Tuesday, July 2, 2013

One and Done...At Your Peril

A public radio colleague, who's shoulders many of us stand on, said to me, "We're teaching the next generation there's one way of doing journalism. There are other ways of doing journalism."

We were talking about community engagement, and how it stands 180 degrees from the one and done model of reporting. He's been a practitioner of engaging communities to reach the people public isn't reaching and isn't connecting to very well.
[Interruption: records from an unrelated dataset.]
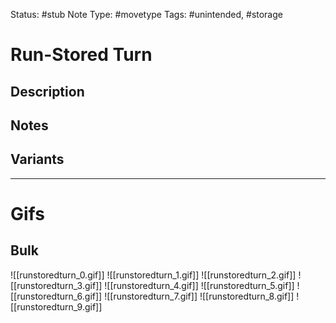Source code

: Status: #stub
Note Type: #movetype
Tags: #unintended, #storage 

# Run-Stored Turn
## Description


## Notes


## Variants


___
# Gifs
## Bulk
![[runstoredturn_0.gif]]
![[runstoredturn_1.gif]]
![[runstoredturn_2.gif]]
![[runstoredturn_3.gif]]
![[runstoredturn_4.gif]]
![[runstoredturn_5.gif]]
![[runstoredturn_6.gif]]
![[runstoredturn_7.gif]]
![[runstoredturn_8.gif]]
![[runstoredturn_9.gif]]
On a national scale, NPR is making an effort in effort in coverage of diverse communities with Codeswitch, but this work is built upon the shoulders of many others community engagement practitioners, and their general managers, who've spent the time and resources to develop trust over time with communities who've perceived bias and/or exclusion.

Reporters and their editors regularly dismiss this perception and indeed embrace it as a veiled compliment as doing their job well. "When everybody hates us, that means we're fair" is the bumper sticker response towards criticism of how journalists cover sticky issues of race, gender and class in America.

I'm not suggesting that the metric for a journalistic job well done is that communities adore you. What I, and another engagement practitioners would say is that community engagement is a tool to cover communities more effectively and more efficiently. The metric to look at then is how many of your new sources reflect the census data of your community; how many are on the air and how often? NPR is taking a tactical view of with Codeswitch, but at the station level, it's an institutional opportunity to think about how to cultivate long term relationships that become more than the one and done story.

That's the other way of doing journalism: to facilitate, to convene, to curate and in the process, REPORT. These activities has previously been compartmentalized. Events people did the convening; social media people are the curators and the legacy reporters are...reporting. What it means for institutions is that all of these people now need to collaborate. It also means for their managers and executives that they need to be thinking strategically about the day to day activities of their convener, curators and reporters.

Most public radio stations are in still in one and done mode, and I say at their peril. People are hungry for institutions they can trust (note: I did not say brand). If you can institutionally develop relationships (re: partnerships) in your community that result in content that tells a full, complex and yes, accurate story about the community, they will support you in turn, even when the story is negative.

The one and done news process is killing trust with our communities. Community engagement can build it and rebuild it so that our news content remains credible for the future.